Roxanne Rideout Scott
            Since accepting a two-week contract as clerk stenographer in the Office of Student Affairs and Services in 1985, Roxanne Rideout Scott has been employed at Memorial for 21 years. Her initial position became permanent in 1985 and reclassified in 1987 to secretary. In 1992 she was the successful applicant for a senior secretary position within the same office. In late 2001, her position was reclassified to administrative staff specialist II. She is also a Notary Public. In her role, Ms. Rideout Scott has been involved with enhancing the student experience. And while her position title has changed, the one constant variable that has never changed is the commitment to her work; her passion for helping students; and her loyalty to Student Affairs and Services. During her tenure, with the Office of Student Affairs, Ms.

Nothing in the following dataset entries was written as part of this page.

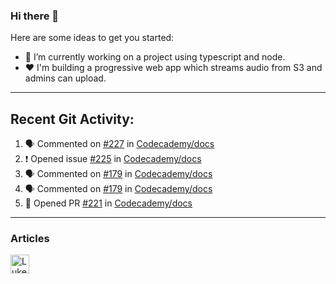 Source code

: ### Hi there 👋
Here are some ideas to get you started:

- 🔭 I’m currently working on a project using typescript and node.
- ❤ I'm building a progressive web app which streams audio from S3 and admins can upload.  
---
## Recent Git Activity: 

<!--START_SECTION:activity-->
1. 🗣 Commented on [#227](https://github.com/Codecademy/docs/issues/227) in [Codecademy/docs](https://github.com/Codecademy/docs)
2. ❗️ Opened issue [#225](https://github.com/Codecademy/docs/issues/225) in [Codecademy/docs](https://github.com/Codecademy/docs)
3. 🗣 Commented on [#179](https://github.com/Codecademy/docs/issues/179) in [Codecademy/docs](https://github.com/Codecademy/docs)
4. 🗣 Commented on [#179](https://github.com/Codecademy/docs/issues/179) in [Codecademy/docs](https://github.com/Codecademy/docs)
5. 💪 Opened PR [#221](https://github.com/Codecademy/docs/pull/221) in [Codecademy/docs](https://github.com/Codecademy/docs)
<!--END_SECTION:activity-->

---
### Articles
<a href="https://dev.to/lukeecart">
  <img src="https://d2fltix0v2e0sb.cloudfront.net/dev-badge.svg" alt="Luke Cartwright's DEV Community Profile" height="30" width="30">
</a>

Rideout Scott has worked with two deans, one acting dean, 11 directors, and more than 100 staff. She is married and lives in Upper Gullies. By her own testament, her greatest accomplishment and most rewarding role is mother to her 10-year-old son Matthew.
 
Shona Perry-Maidment
            Shona Perry-Maidment graduated from Memorial University with a bachelor of arts and a bachelor of education in 1989 and a master’s in education in 1992. As an undergrad and grad student, she had many on-campus work experiences including as a research assistant for Dennis Mulcahy, Education, a media assistant, resident assistant of Coughlan College and with Memorial’s catering group, Nova Food Services. A teacher form 1989-1991, Ms. Perry-Maidment started working with Memorial in 1992 as the manager of Residence Life (Housing, Food and Conference Services). From there, she joined the Faculty of Education in 1995 as co-ordinator for Undergraduate Programs in Education. Ms. Perry-Maidment became a student recruitment officer with the Office of Student Recruitment in 1996 and served in that post until 2002 when she took over as acting director of the department. She is currently associate director with Student Recruitment, a position she has held since 2003. Ms. Perry-Maidment sits on the Canadian Higher Education Committee (CHEC) for the Council of International Schools. CHEC is an executive body made up of eight university representatives out of 39 universities in Canada and is one of two Atlantic Canadian representatives on this national committee.